→ **Aim of the exercise**: Return exactly the span of lines in the following data that opens with the line containing "[中国翻訳].epub | bjdrive://b2e3392860ab8b5746de36d83bb591aa |" and closes with the line containing "[DL版].epub | bjdrive://94a7d9535282b1f82abd1781f7617df9 |". Include nothing else.

→ **Collected data**:
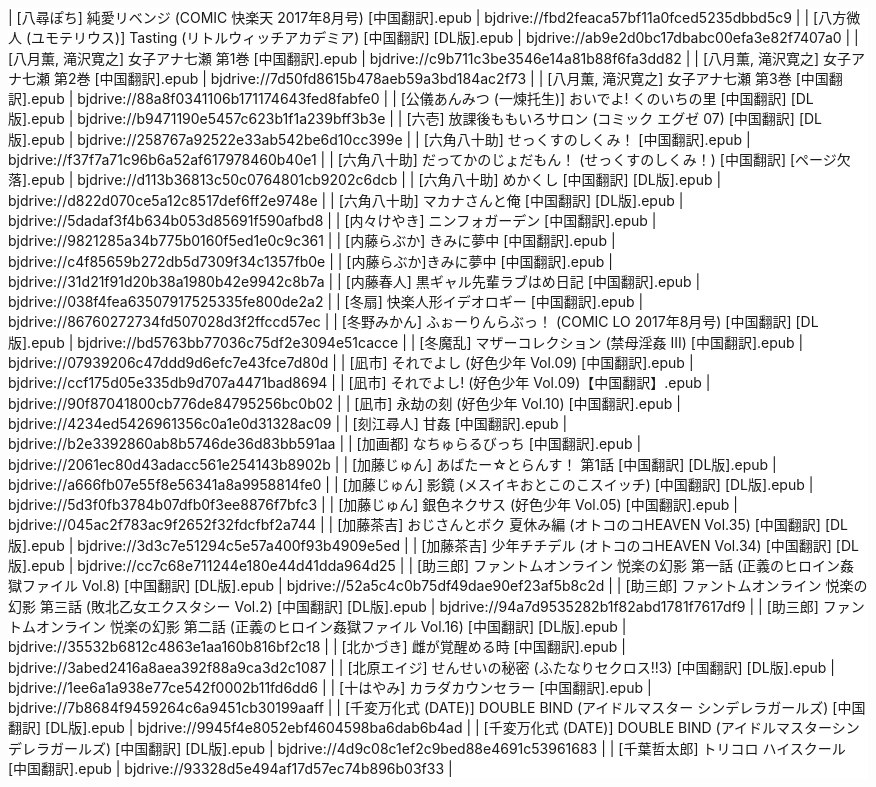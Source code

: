 | [八尋ぽち] 純愛リベンジ (COMIC 快楽天 2017年8月号) [中国翻訳].epub | bjdrive://fbd2feaca57bf11a0fced5235dbbd5c9 |
| [八方微人 (ユモテリウス)] Tasting (リトルウィッチアカデミア) [中国翻訳] [DL版].epub | bjdrive://ab9e2d0bc17dbabc00efa3e82f7407a0 |
| [八月薫, 滝沢寛之] 女子アナ七瀬 第1巻 [中国翻訳].epub | bjdrive://c9b711c3be3546e14a81b88f6fa3dd82 |
| [八月薫, 滝沢寛之] 女子アナ七瀬 第2巻 [中国翻訳].epub | bjdrive://7d50fd8615b478aeb59a3bd184ac2f73 |
| [八月薫, 滝沢寛之] 女子アナ七瀬 第3巻 [中国翻訳].epub | bjdrive://88a8f0341106b171174643fed8fabfe0 |
| [公儀あんみつ (一煉托生)] おいでよ! くのいちの里 [中国翻訳] [DL版].epub | bjdrive://b9471190e5457c623b1f1a239bff3b3e |
| [六壱] 放課後ももいろサロン (コミック エグゼ 07) [中国翻訳] [DL版].epub | bjdrive://258767a92522e33ab542be6d10cc399e |
| [六角八十助] せっくすのしくみ！ [中国翻訳].epub | bjdrive://f37f7a71c96b6a52af617978460b40e1 |
| [六角八十助] だってかのじょだもん！ (せっくすのしくみ！) [中国翻訳] [ページ欠落].epub | bjdrive://d113b36813c50c0764801cb9202c6dcb |
| [六角八十助] めかくし [中国翻訳] [DL版].epub | bjdrive://d822d070ce5a12c8517def6ff2e9748e |
| [六角八十助] マカナさんと俺 [中国翻訳] [DL版].epub | bjdrive://5dadaf3f4b634b053d85691f590afbd8 |
| [内々けやき] ニンフォガーデン [中国翻訳].epub | bjdrive://9821285a34b775b0160f5ed1e0c9c361 |
| [内藤らぶか] きみに夢中 [中国翻訳].epub | bjdrive://c4f85659b272db5d7309f34c1357fb0e |
| [内藤らぶか]きみに夢中 [中国翻訳].epub | bjdrive://31d21f91d20b38a1980b42e9942c8b7a |
| [内藤春人] 黒ギャル先輩ラブはめ日記 [中国翻訳].epub | bjdrive://038f4fea63507917525335fe800de2a2 |
| [冬扇] 快楽人形イデオロギー [中国翻訳].epub | bjdrive://86760272734fd507028d3f2ffccd57ec |
| [冬野みかん] ふぉーりんらぶっ！ (COMIC LO 2017年8月号) [中国翻訳] [DL版].epub | bjdrive://bd5763bb77036c75df2e3094e51cacce |
| [冬魔乱] マザーコレクション (禁母淫姦 III) [中国翻訳].epub | bjdrive://07939206c47ddd9d6efc7e43fce7d80d |
| [凪市] それでよし (好色少年 Vol.09) [中国翻訳].epub | bjdrive://ccf175d05e335db9d707a4471bad8694 |
| [凪市] それでよし! (好色少年 Vol.09)【中国翻訳】.epub | bjdrive://90f87041800cb776de84795256bc0b02 |
| [凪市] 永劫の刻 (好色少年 Vol.10) [中国翻訳].epub | bjdrive://4234ed5426961356c0a1e0d31328ac09 |
| [刻江尋人] 甘姦 [中国翻訳].epub | bjdrive://b2e3392860ab8b5746de36d83bb591aa |
| [加画都] なちゅらるびっち [中国翻訳].epub | bjdrive://2061ec80d43adacc561e254143b8902b |
| [加藤じゅん] あばたー☆とらんす！ 第1話 [中国翻訳] [DL版].epub | bjdrive://a666fb07e55f8e56341a8a9958814fe0 |
| [加藤じゅん] 影鏡 (メスイキおとこのこスイッチ) [中国翻訳] [DL版].epub | bjdrive://5d3f0fb3784b07dfb0f3ee8876f7bfc3 |
| [加藤じゅん] 銀色ネクサス (好色少年 Vol.05) [中国翻訳].epub | bjdrive://045ac2f783ac9f2652f32fdcfbf2a744 |
| [加藤茶吉] おじさんとボク 夏休み編 (オトコのコHEAVEN Vol.35) [中国翻訳] [DL版].epub | bjdrive://3d3c7e51294c5e57a400f93b4909e5ed |
| [加藤茶吉] 少年チチデル (オトコのコHEAVEN Vol.34) [中国翻訳] [DL版].epub | bjdrive://cc7c68e711244e180e44d41dda964d25 |
| [助三郎] ファントムオンライン 悦楽の幻影 第一話 (正義のヒロイン姦獄ファイル Vol.8) [中国翻訳] [DL版].epub | bjdrive://52a5c4c0b75df49dae90ef23af5b8c2d |
| [助三郎] ファントムオンライン 悦楽の幻影 第三話 (敗北乙女エクスタシー Vol.2) [中国翻訳] [DL版].epub | bjdrive://94a7d9535282b1f82abd1781f7617df9 |
| [助三郎] ファントムオンライン 悦楽の幻影 第二話 (正義のヒロイン姦獄ファイル Vol.16) [中国翻訳] [DL版].epub | bjdrive://35532b6812c4863e1aa160b816bf2c18 |
| [北かづき] 雌が覚醒める時 [中国翻訳].epub | bjdrive://3abed2416a8aea392f88a9ca3d2c1087 |
| [北原エイジ] せんせいの秘密 (ふたなりセクロス!!3) [中国翻訳] [DL版].epub | bjdrive://1ee6a1a938e77ce542f0002b11fd6dd6 |
| [十はやみ] カラダカウンセラー [中国翻訳].epub | bjdrive://7b8684f9459264c6a9451cb30199aaff |
| [千変万化式 (DATE)] DOUBLE BIND (アイドルマスター シンデレラガールズ) [中国翻訳] [DL版].epub | bjdrive://9945f4e8052ebf4604598ba6dab6b4ad |
| [千変万化式 (DATE)] DOUBLE BIND (アイドルマスターシンデレラガールズ) [中国翻訳] [DL版].epub | bjdrive://4d9c08c1ef2c9bed88e4691c53961683 |
| [千葉哲太郎] トリコロ ハイスクール [中国翻訳].epub | bjdrive://93328d5e494af17d57ec74b896b03f33 |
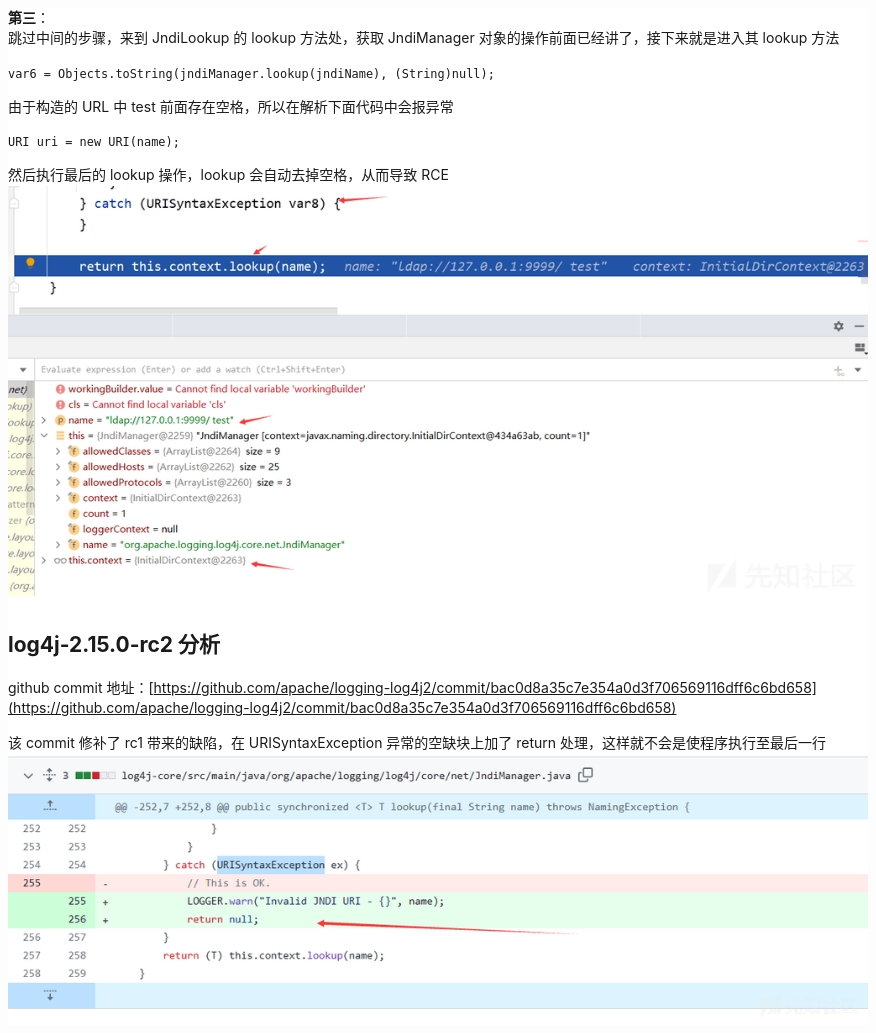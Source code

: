 **第三**：  
跳过中间的步骤，来到 JndiLookup 的 lookup 方法处，获取 JndiManager 对象的操作前面已经讲了，接下来就是进入其 lookup 方法

```plain
var6 = Objects.toString(jndiManager.lookup(jndiName), (String)null);
```

由于构造的 URL 中 test 前面存在空格，所以在解析下面代码中会报异常

```plain
URI uri = new URI(name);
```

然后执行最后的 lookup 操作，lookup 会自动去掉空格，从而导致 RCE  
[![](assets/1700701330-e412fca322b05d2cab078883f94d6718.png)](https://xzfile.aliyuncs.com/media/upload/picture/20231120132943-cf38e314-8765-1.png)

## log4j-2.15.0-rc2 分析

github commit 地址：[https://github.com/apache/logging-log4j2/commit/bac0d8a35c7e354a0d3f706569116dff6c6bd658](https://github.com/apache/logging-log4j2/commit/bac0d8a35c7e354a0d3f706569116dff6c6bd658)

该 commit 修补了 rc1 带来的缺陷，在 URISyntaxException 异常的空缺块上加了 return 处理，这样就不会是使程序执行至最后一行  
[![](assets/1700701330-ce91ec6534a5ba961106bcf1fee2c4b2.png)](https://xzfile.aliyuncs.com/media/upload/picture/20231120133000-d984e11a-8765-1.png)
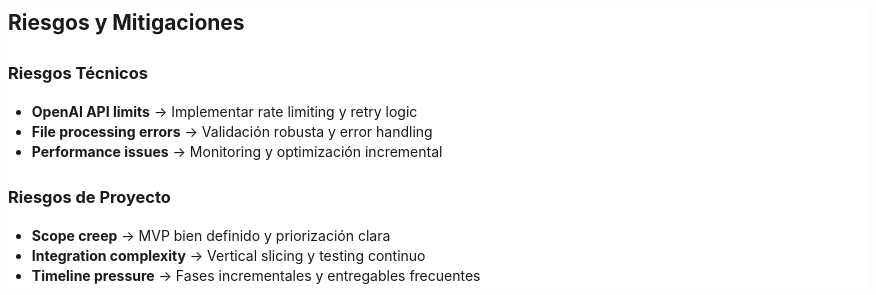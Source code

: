 ## Riesgos y Mitigaciones

### **Riesgos Técnicos**
- **OpenAI API limits** → Implementar rate limiting y retry logic
- **File processing errors** → Validación robusta y error handling
- **Performance issues** → Monitoring y optimización incremental

### **Riesgos de Proyecto**
- **Scope creep** → MVP bien definido y priorización clara
- **Integration complexity** → Vertical slicing y testing continuo
- **Timeline pressure** → Fases incrementales y entregables frecuentes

→ **The answer**:
| [刻江尋人] 甘姦 [中国翻訳].epub | bjdrive://b2e3392860ab8b5746de36d83bb591aa |
| [加画都] なちゅらるびっち [中国翻訳].epub | bjdrive://2061ec80d43adacc561e254143b8902b |
| [加藤じゅん] あばたー☆とらんす！ 第1話 [中国翻訳] [DL版].epub | bjdrive://a666fb07e55f8e56341a8a9958814fe0 |
| [加藤じゅん] 影鏡 (メスイキおとこのこスイッチ) [中国翻訳] [DL版].epub | bjdrive://5d3f0fb3784b07dfb0f3ee8876f7bfc3 |
| [加藤じゅん] 銀色ネクサス (好色少年 Vol.05) [中国翻訳].epub | bjdrive://045ac2f783ac9f2652f32fdcfbf2a744 |
| [加藤茶吉] おじさんとボク 夏休み編 (オトコのコHEAVEN Vol.35) [中国翻訳] [DL版].epub | bjdrive://3d3c7e51294c5e57a400f93b4909e5ed |
| [加藤茶吉] 少年チチデル (オトコのコHEAVEN Vol.34) [中国翻訳] [DL版].epub | bjdrive://cc7c68e711244e180e44d41dda964d25 |
| [助三郎] ファントムオンライン 悦楽の幻影 第一話 (正義のヒロイン姦獄ファイル Vol.8) [中国翻訳] [DL版].epub | bjdrive://52a5c4c0b75df49dae90ef23af5b8c2d |
| [助三郎] ファントムオンライン 悦楽の幻影 第三話 (敗北乙女エクスタシー Vol.2) [中国翻訳] [DL版].epub | bjdrive://94a7d9535282b1f82abd1781f7617df9 |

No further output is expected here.